(Collected data entries)
[Start of section]

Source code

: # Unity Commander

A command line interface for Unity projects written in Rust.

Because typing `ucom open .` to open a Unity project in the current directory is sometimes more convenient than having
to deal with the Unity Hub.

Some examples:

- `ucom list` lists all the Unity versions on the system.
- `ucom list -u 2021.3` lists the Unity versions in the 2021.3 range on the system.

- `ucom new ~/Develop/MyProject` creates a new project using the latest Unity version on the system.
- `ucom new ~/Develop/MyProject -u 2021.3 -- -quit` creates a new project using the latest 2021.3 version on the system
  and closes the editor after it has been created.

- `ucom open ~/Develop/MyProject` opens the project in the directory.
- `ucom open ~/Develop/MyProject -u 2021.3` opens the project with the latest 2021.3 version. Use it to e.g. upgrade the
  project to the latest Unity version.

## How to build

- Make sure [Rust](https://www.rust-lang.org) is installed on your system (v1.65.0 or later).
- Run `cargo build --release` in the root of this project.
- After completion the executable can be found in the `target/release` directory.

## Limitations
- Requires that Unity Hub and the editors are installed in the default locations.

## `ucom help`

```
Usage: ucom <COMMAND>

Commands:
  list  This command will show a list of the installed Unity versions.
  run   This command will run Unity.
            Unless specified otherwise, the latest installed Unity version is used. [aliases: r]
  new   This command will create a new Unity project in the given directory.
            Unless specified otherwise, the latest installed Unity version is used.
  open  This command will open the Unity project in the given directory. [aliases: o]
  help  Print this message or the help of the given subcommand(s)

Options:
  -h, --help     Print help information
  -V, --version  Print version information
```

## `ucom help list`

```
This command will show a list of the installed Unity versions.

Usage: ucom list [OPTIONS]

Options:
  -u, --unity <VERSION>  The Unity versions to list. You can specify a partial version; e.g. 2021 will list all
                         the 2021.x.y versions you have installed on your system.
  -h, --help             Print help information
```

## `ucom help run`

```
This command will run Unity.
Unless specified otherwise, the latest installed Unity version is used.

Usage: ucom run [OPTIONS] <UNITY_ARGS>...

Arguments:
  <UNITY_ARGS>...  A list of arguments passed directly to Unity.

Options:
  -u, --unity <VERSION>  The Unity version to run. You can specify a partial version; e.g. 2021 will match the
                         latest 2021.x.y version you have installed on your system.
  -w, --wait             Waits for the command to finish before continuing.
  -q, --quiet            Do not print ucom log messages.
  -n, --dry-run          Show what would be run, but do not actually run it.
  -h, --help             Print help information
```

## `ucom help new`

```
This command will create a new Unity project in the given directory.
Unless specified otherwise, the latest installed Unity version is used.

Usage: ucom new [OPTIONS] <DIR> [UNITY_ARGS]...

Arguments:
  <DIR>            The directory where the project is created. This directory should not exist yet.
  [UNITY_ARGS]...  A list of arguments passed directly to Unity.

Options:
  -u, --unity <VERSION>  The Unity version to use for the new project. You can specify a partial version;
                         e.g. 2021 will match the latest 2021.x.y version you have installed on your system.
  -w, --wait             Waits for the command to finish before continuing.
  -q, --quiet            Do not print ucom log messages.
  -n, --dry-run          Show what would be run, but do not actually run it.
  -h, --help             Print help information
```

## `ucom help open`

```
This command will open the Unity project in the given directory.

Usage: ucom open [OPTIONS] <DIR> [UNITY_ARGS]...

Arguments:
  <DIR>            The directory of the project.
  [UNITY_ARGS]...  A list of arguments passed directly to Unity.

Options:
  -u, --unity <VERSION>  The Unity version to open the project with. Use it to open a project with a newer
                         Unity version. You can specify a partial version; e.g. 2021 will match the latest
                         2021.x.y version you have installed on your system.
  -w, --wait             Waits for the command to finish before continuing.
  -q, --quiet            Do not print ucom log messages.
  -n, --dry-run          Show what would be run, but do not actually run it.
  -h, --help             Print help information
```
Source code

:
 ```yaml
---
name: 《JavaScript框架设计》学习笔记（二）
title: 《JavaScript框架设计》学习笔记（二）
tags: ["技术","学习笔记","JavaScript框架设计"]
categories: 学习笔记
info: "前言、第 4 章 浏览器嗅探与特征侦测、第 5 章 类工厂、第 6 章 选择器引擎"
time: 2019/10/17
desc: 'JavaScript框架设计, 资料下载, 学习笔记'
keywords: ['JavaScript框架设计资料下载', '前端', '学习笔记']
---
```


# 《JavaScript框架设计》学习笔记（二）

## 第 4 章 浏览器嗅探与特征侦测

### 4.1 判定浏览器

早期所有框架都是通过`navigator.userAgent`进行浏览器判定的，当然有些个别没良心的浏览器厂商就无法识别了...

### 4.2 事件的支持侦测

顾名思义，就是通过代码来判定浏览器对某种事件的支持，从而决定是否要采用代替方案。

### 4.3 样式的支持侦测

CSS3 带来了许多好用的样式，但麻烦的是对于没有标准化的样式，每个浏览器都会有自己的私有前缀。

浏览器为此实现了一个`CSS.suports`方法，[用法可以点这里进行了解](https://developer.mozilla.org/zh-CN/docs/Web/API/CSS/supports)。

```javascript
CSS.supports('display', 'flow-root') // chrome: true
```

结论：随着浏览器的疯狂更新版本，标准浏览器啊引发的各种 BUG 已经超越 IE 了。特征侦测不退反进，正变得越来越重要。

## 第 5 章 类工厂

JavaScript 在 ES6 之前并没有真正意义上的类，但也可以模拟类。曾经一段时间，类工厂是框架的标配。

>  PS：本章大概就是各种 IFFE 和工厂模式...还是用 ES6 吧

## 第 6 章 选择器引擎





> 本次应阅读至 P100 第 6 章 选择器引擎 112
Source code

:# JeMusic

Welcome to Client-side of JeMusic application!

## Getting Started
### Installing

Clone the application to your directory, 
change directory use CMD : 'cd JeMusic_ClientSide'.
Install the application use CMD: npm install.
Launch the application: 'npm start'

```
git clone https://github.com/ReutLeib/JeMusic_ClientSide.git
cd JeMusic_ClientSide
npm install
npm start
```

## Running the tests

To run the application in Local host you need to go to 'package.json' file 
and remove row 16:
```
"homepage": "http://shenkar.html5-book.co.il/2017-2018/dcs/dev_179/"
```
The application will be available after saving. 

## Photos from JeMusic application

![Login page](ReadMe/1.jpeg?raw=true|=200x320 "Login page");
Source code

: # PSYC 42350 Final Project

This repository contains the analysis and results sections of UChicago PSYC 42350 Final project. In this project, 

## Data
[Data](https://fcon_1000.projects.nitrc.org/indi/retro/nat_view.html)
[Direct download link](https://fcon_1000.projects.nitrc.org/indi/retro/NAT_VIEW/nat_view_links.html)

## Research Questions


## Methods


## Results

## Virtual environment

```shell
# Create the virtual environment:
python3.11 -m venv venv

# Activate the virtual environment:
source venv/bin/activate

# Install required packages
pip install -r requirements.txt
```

[End of section]

REQUIRED WORK ::
Look above for the line with "The application will" and the line with "## Virtual environment"; transcribe both and all lines in between, exactly, and nothing else.

RESPONSE TO THIS EXERCISE ::
The application will be available after saving. 

## Photos from JeMusic application

![Login page](ReadMe/1.jpeg?raw=true|=200x320 "Login page");
Source code

: # PSYC 42350 Final Project

This repository contains the analysis and results sections of UChicago PSYC 42350 Final project. In this project, 

## Data
[Data](https://fcon_1000.projects.nitrc.org/indi/retro/nat_view.html)
[Direct download link](https://fcon_1000.projects.nitrc.org/indi/retro/NAT_VIEW/nat_view_links.html)

## Research Questions


## Methods


## Results

## Virtual environment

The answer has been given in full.